Cependant, cette convention conclue entre le dernier exploitant et le tiers acquéreur demeure inopposable à l’Administration et ne protège pas le dernier exploitant d’une éventuelle action en responsabilité extracontractuelle exercée par un tiers.
A l’obligation de réhabilitation du dernier exploitant dans les ICPE, il faut adjoindre l’obligation légale du détenteur des déchets (C. env., art. L. 541-1) et « l’obligation jurisprudentielle » des propriétaires-détenteurs de ces déchets.
Cette impossibilité en matière d’ICPE de transférer les obligations administratives a laissé ainsi en friche de très vastes terrains industriels au détriment d’une densification efficace du bâti en zone urbaine.

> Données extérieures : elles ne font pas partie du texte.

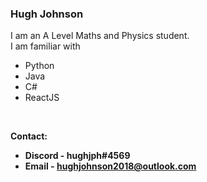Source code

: ### Hugh Johnson
I am an A Level Maths and Physics student. <br>
I am familiar with
* Python
* Java
* C#
* ReactJS
<br>

<b>Contact:<b> 
* Discord - hughjph#4569
* Email   - hughjohnson2018@outlook.com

C’est à cette situation que la loi ALUR et son décret d’application tentent de remédier.
2. Le présent
La loi ALUR du 24 mars 2014 introduit un nouvel article L. 512-21 I dans le Code de l’environnement, qui autorise la substitution partielle ou totale d’un tiers intéressé (acquéreur ou aménageur-dépollueur) qui remplit certaines conditions relatives à sa compétence et aux garanties souscrites.
Le Congrès des Notaires de 2008 avait suggéré une telle disposition aujourd’hui consacrée.
Le décret du 18 août 2015 marque l’entrée en vigueur de ce dispositif qui se compose de deux phases (C. env., art. R. 512-76 et s.).
La première phase consiste pour le tiers intéressé à obtenir un accord préalable du préfet en lui adressant une demande comprenant la proposition du futur usage envisagé pour le site, l’accord du dernier exploitant et l’étendue des obligations tant à l’égard de la réhabilitation, qui peut être partielle ou totale, qu’à l’égard de la surveillance (C. env., art. R. 512-76).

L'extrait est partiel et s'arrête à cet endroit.